Normalisasi adalah proses menjadikan sesuatu menjadi normal atau biasa kembali. Konsep ini memiliki latar belakang historis yang kaya, terutama dalam konteks perang dan konflik antarnegara. Sebelum perang pecah, hubungan antarnegara biasanya berada dalam keadaan yang stabil dan harmonis. Namun, ketika konflik terjadi, hubungan tersebut sering kali terganggu dan sulit dilakukan. Proses normalisasi diadakan untuk mengembalikan hubungan antarnegara ke keadaan normalnya. Dalam praktiknya, normalisasi dapat terlihat dalam berbagai bentuk.
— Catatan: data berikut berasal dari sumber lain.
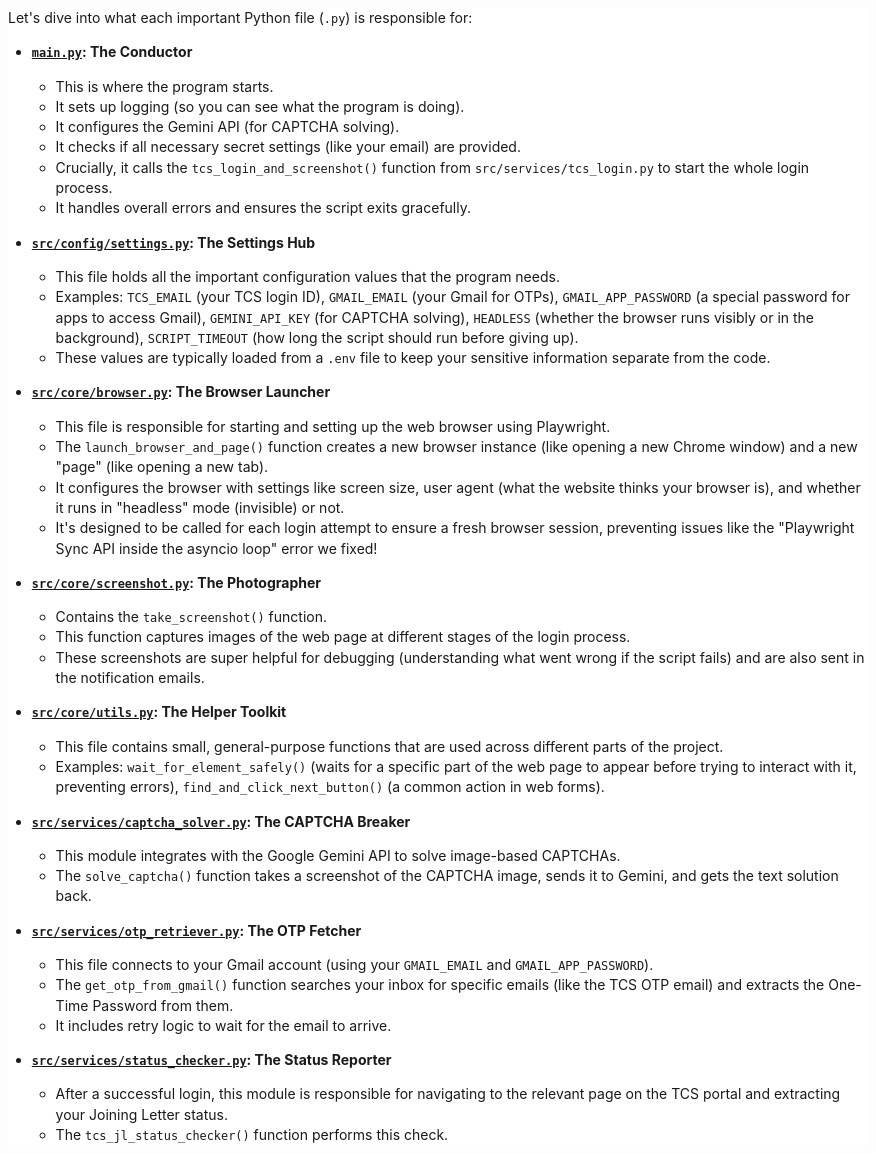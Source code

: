 Let's dive into what each important Python file (`.py`) is responsible for:

*   **[`main.py`](main.py): The Conductor**
    *   This is where the program starts.
    *   It sets up logging (so you can see what the program is doing).
    *   It configures the Gemini API (for CAPTCHA solving).
    *   It checks if all necessary secret settings (like your email) are provided.
    *   Crucially, it calls the `tcs_login_and_screenshot()` function from `src/services/tcs_login.py` to start the whole login process.
    *   It handles overall errors and ensures the script exits gracefully.

*   **[`src/config/settings.py`](src/config/settings.py): The Settings Hub**
    *   This file holds all the important configuration values that the program needs.
    *   Examples: `TCS_EMAIL` (your TCS login ID), `GMAIL_EMAIL` (your Gmail for OTPs), `GMAIL_APP_PASSWORD` (a special password for apps to access Gmail), `GEMINI_API_KEY` (for CAPTCHA solving), `HEADLESS` (whether the browser runs visibly or in the background), `SCRIPT_TIMEOUT` (how long the script should run before giving up).
    *   These values are typically loaded from a `.env` file to keep your sensitive information separate from the code.

*   **[`src/core/browser.py`](src/core/browser.py): The Browser Launcher**
    *   This file is responsible for starting and setting up the web browser using Playwright.
    *   The `launch_browser_and_page()` function creates a new browser instance (like opening a new Chrome window) and a new "page" (like opening a new tab).
    *   It configures the browser with settings like screen size, user agent (what the website thinks your browser is), and whether it runs in "headless" mode (invisible) or not.
    *   It's designed to be called for each login attempt to ensure a fresh browser session, preventing issues like the "Playwright Sync API inside the asyncio loop" error we fixed!

*   **[`src/core/screenshot.py`](src/core/screenshot.py): The Photographer**
    *   Contains the `take_screenshot()` function.
    *   This function captures images of the web page at different stages of the login process.
    *   These screenshots are super helpful for debugging (understanding what went wrong if the script fails) and are also sent in the notification emails.

*   **[`src/core/utils.py`](src/core/utils.py): The Helper Toolkit**
    *   This file contains small, general-purpose functions that are used across different parts of the project.
    *   Examples: `wait_for_element_safely()` (waits for a specific part of the web page to appear before trying to interact with it, preventing errors), `find_and_click_next_button()` (a common action in web forms).

*   **[`src/services/captcha_solver.py`](src/services/captcha_solver.py): The CAPTCHA Breaker**
    *   This module integrates with the Google Gemini API to solve image-based CAPTCHAs.
    *   The `solve_captcha()` function takes a screenshot of the CAPTCHA image, sends it to Gemini, and gets the text solution back.

*   **[`src/services/otp_retriever.py`](src/services/otp_retriever.py): The OTP Fetcher**
    *   This file connects to your Gmail account (using your `GMAIL_EMAIL` and `GMAIL_APP_PASSWORD`).
    *   The `get_otp_from_gmail()` function searches your inbox for specific emails (like the TCS OTP email) and extracts the One-Time Password from them.
    *   It includes retry logic to wait for the email to arrive.

*   **[`src/services/status_checker.py`](src/services/status_checker.py): The Status Reporter**
    *   After a successful login, this module is responsible for navigating to the relevant page on the TCS portal and extracting your Joining Letter status.
    *   The `tcs_jl_status_checker()` function performs this check.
Misalnya, ketika dua negara yang pernah berperang ingin memulai hubungan diplomatik, proses normalisasi harus dilakukan untuk mengembalikan keadaan normal. Hal ini dapat dilakukan melalui pertemuan diplomatik, penandatanganan perjanjian, dan lain-lain. Contoh lain, ketika suatu perusahaan ingin mengembalikan hubungan dengan karyawan yang pernah memiliki konflik, proses normalisasi dapat dilakukan melalui pertemuan, komunikasi efektif, dan lain-lain. Dalam kehidupan sehari-hari, proses normalisasi juga dapat dilihat dalam berbagai bentuk. Misalnya, ketika seorang individu telah melakukan kesalahan dan ingin memulai kembali, proses normalisasi dapat dilakukan melalui perbaikan diri, pertemuan dengan orang lain, dan lain-lain. Bahkan, dalam budaya Indonesia modern, normalisasi juga dapat dilihat dalam bentuk normalisasi sosial, yaitu proses menjadikan sebuah masyarakat menjadi normal atau biasa kembali setelah mengalami perubahan besar. Dengan demikian, normalisasi menjadi sangat penting dalam kehidupan sehari-hari dan budaya Indonesia modern.